··· DATA TO EXAMINE ···
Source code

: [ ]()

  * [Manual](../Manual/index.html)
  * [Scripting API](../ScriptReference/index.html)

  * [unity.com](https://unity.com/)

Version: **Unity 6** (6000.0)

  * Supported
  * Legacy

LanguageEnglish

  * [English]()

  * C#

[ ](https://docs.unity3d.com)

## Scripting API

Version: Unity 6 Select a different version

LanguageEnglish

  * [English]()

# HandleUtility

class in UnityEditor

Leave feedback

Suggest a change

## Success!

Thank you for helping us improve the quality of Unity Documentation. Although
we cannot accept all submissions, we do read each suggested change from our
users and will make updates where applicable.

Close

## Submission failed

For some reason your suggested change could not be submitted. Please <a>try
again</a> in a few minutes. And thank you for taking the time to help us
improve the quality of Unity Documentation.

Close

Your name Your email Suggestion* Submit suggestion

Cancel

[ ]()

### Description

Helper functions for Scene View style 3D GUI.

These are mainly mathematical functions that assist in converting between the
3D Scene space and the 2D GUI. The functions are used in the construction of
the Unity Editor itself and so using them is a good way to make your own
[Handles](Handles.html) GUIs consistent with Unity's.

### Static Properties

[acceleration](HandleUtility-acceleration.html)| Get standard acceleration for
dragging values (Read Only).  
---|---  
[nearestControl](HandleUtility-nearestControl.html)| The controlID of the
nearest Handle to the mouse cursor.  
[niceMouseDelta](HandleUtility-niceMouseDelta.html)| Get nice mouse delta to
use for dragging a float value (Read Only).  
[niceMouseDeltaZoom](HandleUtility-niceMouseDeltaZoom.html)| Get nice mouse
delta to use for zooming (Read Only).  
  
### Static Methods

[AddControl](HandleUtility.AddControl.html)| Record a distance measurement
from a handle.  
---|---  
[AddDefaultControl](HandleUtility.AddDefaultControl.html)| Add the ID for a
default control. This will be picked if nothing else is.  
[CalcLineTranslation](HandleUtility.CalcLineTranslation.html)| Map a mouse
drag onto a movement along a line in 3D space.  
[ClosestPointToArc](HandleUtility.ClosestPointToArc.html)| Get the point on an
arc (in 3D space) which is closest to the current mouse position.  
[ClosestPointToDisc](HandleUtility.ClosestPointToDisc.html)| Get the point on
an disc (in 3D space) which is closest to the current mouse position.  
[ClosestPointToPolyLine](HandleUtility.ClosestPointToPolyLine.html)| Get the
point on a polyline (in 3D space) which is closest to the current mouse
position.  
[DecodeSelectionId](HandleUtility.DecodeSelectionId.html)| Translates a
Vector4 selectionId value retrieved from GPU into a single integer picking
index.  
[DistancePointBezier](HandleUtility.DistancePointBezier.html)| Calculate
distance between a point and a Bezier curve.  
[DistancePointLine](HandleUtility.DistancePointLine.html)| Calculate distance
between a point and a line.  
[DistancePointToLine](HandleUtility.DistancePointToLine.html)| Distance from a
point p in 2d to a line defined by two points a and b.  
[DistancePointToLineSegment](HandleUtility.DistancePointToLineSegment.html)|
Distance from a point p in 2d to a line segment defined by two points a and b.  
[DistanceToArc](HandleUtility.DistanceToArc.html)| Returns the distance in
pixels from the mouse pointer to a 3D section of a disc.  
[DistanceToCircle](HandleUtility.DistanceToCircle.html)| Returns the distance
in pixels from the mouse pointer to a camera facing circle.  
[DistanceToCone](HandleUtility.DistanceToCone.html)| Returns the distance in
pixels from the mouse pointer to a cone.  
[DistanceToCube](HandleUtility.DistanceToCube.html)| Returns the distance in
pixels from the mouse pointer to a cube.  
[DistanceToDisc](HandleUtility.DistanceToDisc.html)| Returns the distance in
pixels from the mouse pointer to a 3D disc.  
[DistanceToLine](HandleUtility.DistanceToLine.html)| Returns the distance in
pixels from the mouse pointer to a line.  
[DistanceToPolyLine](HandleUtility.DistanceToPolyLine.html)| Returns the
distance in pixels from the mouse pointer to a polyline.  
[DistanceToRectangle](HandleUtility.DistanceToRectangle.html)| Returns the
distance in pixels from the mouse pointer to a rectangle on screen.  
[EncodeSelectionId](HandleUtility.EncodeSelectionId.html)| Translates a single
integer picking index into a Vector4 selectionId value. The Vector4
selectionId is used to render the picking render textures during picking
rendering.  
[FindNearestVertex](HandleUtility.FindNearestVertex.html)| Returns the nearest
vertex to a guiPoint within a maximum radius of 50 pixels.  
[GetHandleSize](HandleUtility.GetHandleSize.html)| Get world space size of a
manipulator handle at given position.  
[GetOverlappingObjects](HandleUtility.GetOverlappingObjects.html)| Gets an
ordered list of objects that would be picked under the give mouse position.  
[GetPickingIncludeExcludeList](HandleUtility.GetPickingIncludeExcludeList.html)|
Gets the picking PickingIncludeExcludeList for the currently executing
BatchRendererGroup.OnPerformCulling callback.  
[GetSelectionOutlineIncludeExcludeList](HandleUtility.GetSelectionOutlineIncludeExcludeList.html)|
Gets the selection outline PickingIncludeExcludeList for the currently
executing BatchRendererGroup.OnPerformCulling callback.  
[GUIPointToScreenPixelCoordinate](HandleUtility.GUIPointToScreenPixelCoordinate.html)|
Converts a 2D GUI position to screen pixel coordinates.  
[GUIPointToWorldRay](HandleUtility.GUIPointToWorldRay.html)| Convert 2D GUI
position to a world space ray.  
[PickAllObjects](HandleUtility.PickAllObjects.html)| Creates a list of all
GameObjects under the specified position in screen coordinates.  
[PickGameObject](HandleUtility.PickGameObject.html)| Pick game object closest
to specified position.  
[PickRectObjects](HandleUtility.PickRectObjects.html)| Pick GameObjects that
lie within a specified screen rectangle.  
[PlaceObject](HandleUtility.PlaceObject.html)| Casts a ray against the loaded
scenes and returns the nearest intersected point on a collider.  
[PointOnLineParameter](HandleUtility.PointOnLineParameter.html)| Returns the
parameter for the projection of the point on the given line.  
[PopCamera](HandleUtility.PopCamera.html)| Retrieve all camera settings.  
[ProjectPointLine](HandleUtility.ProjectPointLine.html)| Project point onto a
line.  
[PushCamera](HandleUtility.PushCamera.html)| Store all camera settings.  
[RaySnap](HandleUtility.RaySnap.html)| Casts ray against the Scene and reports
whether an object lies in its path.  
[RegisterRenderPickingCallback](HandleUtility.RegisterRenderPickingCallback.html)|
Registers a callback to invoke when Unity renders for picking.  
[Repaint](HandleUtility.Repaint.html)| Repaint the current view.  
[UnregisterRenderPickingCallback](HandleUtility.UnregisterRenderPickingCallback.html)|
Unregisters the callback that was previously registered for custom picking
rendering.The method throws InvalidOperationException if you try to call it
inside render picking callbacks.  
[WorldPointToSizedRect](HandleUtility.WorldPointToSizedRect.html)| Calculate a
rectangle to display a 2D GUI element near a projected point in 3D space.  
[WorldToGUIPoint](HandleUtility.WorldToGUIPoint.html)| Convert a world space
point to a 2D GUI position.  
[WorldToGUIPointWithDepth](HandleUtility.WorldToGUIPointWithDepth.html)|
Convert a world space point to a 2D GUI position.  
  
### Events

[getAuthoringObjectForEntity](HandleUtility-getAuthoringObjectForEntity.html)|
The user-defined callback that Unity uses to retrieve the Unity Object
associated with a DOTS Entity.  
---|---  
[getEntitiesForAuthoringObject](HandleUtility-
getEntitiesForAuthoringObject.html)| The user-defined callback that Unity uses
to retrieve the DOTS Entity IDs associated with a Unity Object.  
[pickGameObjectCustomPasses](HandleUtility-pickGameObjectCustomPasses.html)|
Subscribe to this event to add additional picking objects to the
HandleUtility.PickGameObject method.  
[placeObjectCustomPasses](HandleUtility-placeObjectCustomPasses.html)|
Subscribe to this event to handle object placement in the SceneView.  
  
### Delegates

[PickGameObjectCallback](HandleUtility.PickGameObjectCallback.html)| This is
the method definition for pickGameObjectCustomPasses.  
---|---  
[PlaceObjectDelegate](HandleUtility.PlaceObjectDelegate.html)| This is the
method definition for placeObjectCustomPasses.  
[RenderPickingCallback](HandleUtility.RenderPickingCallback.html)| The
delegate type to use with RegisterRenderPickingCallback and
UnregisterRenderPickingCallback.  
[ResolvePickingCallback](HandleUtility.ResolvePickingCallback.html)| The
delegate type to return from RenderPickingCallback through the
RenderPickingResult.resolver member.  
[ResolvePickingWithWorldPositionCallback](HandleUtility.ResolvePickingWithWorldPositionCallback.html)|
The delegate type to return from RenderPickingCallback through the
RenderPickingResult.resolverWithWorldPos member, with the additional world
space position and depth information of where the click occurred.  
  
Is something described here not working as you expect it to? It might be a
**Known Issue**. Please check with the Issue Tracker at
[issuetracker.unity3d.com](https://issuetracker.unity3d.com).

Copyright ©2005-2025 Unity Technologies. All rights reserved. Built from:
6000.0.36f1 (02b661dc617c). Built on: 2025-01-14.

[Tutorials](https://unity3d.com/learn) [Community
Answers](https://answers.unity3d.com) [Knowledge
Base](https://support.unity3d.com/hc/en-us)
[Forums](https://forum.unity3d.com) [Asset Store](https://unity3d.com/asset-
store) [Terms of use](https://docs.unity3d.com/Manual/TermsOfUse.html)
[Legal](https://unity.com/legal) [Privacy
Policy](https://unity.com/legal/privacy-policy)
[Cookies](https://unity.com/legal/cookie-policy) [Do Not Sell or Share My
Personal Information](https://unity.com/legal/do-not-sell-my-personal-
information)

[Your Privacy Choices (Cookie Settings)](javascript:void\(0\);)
···
**PROBLEM TO SOLVE:** Go through the material above and state how many lines hold the word "policy". Give only the number.

**SOLUTION FOR THIS TASK:** 2